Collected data
★ ★ ★ ★
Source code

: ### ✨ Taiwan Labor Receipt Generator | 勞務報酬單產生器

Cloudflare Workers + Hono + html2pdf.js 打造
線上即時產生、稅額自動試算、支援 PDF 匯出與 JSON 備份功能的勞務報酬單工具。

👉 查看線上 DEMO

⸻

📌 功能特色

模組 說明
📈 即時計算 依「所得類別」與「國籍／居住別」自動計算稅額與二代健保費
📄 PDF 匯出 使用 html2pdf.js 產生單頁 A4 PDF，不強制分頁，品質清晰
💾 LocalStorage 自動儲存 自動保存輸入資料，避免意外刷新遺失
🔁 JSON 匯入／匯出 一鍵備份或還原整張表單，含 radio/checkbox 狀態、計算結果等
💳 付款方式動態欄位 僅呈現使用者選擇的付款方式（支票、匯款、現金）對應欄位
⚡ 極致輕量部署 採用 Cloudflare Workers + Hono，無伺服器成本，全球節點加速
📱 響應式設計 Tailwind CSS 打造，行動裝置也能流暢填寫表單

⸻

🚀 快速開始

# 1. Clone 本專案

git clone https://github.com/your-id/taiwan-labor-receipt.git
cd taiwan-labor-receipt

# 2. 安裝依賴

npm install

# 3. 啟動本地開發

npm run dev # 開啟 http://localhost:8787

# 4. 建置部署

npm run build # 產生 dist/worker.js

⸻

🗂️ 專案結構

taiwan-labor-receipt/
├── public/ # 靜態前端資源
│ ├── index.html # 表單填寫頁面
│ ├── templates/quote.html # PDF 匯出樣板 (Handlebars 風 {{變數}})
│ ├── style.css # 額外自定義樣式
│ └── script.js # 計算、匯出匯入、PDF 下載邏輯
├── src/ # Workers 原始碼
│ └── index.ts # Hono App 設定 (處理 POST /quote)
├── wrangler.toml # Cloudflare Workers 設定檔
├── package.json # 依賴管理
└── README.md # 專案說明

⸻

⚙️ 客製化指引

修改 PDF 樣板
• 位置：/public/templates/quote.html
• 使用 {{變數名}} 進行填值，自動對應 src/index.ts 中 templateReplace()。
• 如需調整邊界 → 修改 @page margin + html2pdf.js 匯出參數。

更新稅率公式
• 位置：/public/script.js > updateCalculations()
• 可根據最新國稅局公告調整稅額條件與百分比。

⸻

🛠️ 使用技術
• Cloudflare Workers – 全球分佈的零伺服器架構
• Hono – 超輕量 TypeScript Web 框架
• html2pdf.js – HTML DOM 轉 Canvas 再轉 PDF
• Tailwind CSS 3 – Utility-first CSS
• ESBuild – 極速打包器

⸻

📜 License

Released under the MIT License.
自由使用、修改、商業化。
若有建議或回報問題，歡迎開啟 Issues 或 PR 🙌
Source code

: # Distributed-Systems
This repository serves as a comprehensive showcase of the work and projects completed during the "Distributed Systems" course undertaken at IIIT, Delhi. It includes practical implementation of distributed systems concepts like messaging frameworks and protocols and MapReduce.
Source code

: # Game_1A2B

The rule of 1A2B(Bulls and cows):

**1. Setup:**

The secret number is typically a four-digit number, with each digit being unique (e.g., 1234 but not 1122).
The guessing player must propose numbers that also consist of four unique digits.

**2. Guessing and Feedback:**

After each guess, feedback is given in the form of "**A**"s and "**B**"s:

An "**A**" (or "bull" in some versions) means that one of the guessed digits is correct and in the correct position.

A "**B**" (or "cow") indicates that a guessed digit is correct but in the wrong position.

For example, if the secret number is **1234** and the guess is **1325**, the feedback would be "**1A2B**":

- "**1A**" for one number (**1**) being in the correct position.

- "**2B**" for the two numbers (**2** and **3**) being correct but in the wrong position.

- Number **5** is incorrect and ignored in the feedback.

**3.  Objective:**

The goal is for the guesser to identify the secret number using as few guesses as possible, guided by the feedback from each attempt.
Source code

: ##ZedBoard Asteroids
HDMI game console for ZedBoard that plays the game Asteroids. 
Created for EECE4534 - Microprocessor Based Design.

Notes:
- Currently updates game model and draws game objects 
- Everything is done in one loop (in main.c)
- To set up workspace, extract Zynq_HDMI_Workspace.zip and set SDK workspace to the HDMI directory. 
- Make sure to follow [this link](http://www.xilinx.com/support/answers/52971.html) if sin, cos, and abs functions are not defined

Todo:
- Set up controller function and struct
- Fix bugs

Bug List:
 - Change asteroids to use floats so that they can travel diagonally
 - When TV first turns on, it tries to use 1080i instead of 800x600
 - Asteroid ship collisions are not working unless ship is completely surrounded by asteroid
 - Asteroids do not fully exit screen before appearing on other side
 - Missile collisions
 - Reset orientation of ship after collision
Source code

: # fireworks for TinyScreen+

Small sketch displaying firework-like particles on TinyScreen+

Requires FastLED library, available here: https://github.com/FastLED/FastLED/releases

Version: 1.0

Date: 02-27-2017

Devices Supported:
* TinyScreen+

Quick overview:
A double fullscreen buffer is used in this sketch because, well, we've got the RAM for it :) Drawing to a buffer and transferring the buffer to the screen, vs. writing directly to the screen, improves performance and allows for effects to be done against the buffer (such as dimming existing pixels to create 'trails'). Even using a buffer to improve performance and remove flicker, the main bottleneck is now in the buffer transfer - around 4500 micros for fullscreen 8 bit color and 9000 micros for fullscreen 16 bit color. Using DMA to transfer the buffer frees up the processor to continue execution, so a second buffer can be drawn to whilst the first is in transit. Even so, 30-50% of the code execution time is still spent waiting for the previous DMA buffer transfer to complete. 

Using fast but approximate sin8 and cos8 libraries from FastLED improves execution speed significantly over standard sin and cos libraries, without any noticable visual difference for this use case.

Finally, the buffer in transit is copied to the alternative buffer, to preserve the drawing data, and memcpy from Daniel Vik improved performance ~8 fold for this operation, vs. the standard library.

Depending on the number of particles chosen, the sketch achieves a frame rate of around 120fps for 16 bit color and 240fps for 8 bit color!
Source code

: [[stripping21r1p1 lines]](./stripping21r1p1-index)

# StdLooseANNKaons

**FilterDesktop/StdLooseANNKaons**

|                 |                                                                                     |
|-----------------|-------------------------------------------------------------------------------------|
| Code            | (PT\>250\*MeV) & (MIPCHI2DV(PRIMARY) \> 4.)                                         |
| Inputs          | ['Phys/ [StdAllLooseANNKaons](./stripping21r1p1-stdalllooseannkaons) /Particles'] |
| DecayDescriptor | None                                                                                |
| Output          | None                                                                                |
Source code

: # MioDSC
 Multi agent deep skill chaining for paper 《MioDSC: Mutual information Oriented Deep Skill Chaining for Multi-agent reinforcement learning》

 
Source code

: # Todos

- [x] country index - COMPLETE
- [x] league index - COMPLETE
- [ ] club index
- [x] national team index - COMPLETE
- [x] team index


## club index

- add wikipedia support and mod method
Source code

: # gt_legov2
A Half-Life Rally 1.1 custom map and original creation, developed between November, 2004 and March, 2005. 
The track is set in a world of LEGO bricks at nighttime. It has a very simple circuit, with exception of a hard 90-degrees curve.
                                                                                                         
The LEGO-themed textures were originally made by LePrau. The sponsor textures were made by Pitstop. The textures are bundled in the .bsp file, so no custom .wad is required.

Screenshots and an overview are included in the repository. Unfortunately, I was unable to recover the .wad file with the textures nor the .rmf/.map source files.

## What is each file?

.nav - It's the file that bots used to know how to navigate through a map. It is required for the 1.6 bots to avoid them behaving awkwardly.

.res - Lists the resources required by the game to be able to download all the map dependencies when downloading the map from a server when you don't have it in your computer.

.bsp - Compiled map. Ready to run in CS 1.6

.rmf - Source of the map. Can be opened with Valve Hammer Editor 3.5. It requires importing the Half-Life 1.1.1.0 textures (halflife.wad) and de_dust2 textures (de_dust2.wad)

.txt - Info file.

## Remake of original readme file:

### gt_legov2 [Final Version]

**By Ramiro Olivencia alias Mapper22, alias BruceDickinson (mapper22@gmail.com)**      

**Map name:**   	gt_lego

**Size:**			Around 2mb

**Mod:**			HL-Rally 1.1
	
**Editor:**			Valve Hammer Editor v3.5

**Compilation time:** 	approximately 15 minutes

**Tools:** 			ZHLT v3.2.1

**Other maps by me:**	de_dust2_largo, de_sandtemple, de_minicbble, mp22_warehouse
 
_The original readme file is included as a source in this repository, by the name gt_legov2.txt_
★ ★ ★ ★
All lines above in which the word "Life" occurs should be identified and copied.

A Half-Life Rally 1.1 custom map and original creation, developed between November, 2004 and March, 2005. 
.rmf - Source of the map. Can be opened with Valve Hammer Editor 3.5. It requires importing the Half-Life 1.1.1.0 textures (halflife.wad) and de_dust2 textures (de_dust2.wad)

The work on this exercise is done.